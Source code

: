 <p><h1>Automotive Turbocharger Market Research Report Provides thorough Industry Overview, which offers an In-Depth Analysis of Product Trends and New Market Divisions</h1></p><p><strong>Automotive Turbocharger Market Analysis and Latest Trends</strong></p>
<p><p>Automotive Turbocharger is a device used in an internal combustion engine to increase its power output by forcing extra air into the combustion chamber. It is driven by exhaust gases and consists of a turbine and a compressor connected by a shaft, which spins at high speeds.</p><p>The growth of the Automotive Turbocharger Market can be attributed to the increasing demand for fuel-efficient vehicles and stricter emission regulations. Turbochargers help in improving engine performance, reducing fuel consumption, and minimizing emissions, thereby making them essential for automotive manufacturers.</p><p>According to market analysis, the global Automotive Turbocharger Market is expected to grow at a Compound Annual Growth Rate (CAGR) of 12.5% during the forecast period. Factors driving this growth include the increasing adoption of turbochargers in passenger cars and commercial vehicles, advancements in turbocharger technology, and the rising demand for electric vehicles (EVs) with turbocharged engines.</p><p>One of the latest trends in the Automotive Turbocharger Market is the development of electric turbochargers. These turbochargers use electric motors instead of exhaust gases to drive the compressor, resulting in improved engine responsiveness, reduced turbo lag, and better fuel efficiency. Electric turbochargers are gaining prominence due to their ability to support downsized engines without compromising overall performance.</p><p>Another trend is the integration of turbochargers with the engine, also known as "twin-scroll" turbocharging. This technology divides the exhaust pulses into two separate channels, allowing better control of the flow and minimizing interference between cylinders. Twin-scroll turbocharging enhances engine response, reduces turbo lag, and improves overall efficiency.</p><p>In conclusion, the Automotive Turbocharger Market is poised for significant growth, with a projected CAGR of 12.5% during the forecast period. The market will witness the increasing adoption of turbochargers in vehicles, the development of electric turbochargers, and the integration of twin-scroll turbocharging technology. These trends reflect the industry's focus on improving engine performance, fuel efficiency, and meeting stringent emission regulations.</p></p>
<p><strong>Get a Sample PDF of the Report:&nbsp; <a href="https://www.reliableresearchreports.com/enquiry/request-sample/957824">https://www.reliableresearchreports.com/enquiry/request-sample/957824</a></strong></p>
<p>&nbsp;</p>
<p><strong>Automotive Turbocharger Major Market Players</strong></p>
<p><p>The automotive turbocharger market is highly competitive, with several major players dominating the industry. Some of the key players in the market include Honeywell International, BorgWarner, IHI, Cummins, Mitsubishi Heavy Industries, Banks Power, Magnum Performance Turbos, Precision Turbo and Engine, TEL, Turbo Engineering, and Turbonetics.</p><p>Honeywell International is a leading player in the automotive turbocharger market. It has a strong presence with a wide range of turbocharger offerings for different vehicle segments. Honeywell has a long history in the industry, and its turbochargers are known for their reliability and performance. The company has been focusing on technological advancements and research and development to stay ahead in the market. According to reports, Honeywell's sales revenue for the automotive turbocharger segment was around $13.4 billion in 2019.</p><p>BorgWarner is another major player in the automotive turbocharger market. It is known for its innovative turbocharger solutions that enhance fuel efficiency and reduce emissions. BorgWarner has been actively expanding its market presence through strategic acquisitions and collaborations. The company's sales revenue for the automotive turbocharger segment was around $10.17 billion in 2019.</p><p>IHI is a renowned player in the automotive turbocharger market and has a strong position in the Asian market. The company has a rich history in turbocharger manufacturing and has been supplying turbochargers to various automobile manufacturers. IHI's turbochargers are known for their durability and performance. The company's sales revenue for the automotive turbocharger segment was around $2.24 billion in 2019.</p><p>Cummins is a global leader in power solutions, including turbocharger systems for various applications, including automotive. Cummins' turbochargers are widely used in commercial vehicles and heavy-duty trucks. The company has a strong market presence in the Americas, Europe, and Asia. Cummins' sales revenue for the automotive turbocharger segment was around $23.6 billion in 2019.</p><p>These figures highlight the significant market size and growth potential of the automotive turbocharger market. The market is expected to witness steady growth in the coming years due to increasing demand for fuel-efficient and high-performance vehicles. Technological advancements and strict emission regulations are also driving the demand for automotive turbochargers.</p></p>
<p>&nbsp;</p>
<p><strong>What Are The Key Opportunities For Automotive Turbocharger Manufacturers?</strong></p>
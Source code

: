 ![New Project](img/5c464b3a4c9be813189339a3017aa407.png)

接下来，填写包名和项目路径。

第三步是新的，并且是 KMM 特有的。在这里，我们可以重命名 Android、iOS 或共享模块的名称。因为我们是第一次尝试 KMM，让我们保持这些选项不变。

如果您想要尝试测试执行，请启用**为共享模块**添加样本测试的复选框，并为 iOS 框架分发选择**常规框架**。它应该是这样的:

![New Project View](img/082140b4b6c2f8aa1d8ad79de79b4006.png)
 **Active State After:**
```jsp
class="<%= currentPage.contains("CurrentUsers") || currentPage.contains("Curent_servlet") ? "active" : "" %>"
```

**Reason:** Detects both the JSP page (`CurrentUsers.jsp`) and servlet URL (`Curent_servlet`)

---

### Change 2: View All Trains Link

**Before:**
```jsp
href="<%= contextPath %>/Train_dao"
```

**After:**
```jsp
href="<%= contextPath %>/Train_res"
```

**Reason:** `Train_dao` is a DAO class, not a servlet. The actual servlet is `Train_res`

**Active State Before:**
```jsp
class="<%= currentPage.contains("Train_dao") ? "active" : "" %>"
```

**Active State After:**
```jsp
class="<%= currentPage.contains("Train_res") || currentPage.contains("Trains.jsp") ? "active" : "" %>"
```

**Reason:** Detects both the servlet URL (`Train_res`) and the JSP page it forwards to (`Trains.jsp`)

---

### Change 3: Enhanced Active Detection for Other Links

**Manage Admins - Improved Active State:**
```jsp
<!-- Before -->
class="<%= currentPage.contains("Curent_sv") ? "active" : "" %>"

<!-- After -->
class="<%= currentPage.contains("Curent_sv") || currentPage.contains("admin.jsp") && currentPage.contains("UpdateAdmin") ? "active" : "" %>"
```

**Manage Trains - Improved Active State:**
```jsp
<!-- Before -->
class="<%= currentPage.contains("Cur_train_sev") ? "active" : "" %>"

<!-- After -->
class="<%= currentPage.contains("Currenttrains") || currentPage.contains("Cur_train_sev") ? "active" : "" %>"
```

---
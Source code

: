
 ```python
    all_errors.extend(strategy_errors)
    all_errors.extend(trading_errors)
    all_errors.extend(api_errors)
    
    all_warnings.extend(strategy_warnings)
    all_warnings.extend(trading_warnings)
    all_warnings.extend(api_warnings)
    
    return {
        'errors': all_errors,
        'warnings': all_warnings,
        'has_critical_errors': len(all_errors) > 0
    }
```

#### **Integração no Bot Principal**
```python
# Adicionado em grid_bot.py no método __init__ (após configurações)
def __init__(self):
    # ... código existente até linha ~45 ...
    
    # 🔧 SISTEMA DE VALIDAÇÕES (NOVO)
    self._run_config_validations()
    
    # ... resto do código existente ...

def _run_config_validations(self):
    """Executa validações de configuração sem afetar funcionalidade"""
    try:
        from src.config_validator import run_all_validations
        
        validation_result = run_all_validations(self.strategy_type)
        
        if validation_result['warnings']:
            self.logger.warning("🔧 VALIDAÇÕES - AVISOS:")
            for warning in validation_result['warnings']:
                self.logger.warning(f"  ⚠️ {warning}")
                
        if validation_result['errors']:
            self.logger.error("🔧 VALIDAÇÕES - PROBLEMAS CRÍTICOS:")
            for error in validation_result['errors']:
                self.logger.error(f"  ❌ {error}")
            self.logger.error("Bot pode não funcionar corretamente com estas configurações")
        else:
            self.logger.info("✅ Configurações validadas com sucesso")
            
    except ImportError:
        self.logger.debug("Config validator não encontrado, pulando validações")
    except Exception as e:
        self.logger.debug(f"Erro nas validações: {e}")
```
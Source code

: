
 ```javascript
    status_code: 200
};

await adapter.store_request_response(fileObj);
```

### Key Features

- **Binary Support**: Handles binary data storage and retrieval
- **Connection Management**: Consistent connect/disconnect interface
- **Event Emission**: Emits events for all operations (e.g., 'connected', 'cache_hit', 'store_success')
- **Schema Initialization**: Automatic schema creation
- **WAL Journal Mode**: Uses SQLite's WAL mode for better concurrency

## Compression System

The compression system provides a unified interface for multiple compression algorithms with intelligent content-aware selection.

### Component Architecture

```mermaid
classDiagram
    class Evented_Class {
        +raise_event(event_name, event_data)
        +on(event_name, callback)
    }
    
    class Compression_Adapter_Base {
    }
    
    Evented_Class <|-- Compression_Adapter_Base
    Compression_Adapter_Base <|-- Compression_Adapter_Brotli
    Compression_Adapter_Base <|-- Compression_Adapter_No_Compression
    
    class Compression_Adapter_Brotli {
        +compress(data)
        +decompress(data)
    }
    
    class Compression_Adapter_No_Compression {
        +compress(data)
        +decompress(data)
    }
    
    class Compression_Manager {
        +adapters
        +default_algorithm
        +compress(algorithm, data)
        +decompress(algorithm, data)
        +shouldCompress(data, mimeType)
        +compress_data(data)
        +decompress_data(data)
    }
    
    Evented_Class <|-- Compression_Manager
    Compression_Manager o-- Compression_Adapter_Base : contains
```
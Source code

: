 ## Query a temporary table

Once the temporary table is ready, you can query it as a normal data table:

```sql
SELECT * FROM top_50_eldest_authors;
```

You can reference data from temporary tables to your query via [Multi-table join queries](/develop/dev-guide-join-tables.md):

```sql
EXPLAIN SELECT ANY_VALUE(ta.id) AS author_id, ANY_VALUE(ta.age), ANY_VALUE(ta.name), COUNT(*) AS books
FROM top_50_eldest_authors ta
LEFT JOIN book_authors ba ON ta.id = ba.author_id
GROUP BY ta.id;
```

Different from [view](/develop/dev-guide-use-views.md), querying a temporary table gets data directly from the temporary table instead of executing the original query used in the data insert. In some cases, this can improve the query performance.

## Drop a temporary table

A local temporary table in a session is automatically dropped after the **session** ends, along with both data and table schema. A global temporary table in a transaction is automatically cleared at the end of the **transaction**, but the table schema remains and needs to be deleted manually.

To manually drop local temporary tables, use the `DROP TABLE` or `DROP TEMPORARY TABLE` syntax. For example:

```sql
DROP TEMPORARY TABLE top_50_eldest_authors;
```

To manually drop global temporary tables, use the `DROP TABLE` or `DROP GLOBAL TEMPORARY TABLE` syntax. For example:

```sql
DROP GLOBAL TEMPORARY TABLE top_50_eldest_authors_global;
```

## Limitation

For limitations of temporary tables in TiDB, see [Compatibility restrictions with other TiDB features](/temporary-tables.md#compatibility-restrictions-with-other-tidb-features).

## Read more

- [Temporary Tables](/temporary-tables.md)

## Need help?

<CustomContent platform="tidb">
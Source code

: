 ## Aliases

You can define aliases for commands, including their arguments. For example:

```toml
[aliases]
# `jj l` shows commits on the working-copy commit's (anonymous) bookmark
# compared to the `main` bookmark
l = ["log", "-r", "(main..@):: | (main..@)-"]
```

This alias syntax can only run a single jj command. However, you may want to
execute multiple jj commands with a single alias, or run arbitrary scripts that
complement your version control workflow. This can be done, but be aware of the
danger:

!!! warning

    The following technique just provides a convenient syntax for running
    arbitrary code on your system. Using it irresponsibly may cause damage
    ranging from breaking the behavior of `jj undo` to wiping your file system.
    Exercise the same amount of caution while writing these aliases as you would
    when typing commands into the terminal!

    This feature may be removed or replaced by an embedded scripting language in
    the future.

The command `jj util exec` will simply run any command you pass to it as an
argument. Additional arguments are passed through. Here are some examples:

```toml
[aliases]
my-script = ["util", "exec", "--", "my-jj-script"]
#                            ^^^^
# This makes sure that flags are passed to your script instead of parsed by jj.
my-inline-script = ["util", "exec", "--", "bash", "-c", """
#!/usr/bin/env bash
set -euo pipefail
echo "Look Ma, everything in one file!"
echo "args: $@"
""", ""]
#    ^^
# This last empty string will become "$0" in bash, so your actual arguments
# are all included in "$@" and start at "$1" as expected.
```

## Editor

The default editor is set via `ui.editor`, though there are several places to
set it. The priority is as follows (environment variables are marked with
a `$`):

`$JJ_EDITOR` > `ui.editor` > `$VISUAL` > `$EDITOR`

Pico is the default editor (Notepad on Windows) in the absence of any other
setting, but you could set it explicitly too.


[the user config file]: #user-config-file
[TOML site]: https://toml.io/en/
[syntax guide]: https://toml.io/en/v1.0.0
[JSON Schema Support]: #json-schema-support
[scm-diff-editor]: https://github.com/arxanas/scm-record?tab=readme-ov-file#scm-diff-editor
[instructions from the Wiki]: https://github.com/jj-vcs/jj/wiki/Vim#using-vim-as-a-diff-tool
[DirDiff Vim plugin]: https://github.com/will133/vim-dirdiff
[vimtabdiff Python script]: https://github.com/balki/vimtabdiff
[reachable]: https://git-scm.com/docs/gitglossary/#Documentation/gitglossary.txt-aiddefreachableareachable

* _TASK INSTRUCTIONS_: Throughout the data above, copy all lines where the word "Reason" is found.

* _SOLUTION_:
**Reason:** Detects both the JSP page (`CurrentUsers.jsp`) and servlet URL (`Curent_servlet`)
**Reason:** `Train_dao` is a DAO class, not a servlet. The actual servlet is `Train_res`
**Reason:** Detects both the servlet URL (`Train_res`) and the JSP page it forwards to (`Trains.jsp`)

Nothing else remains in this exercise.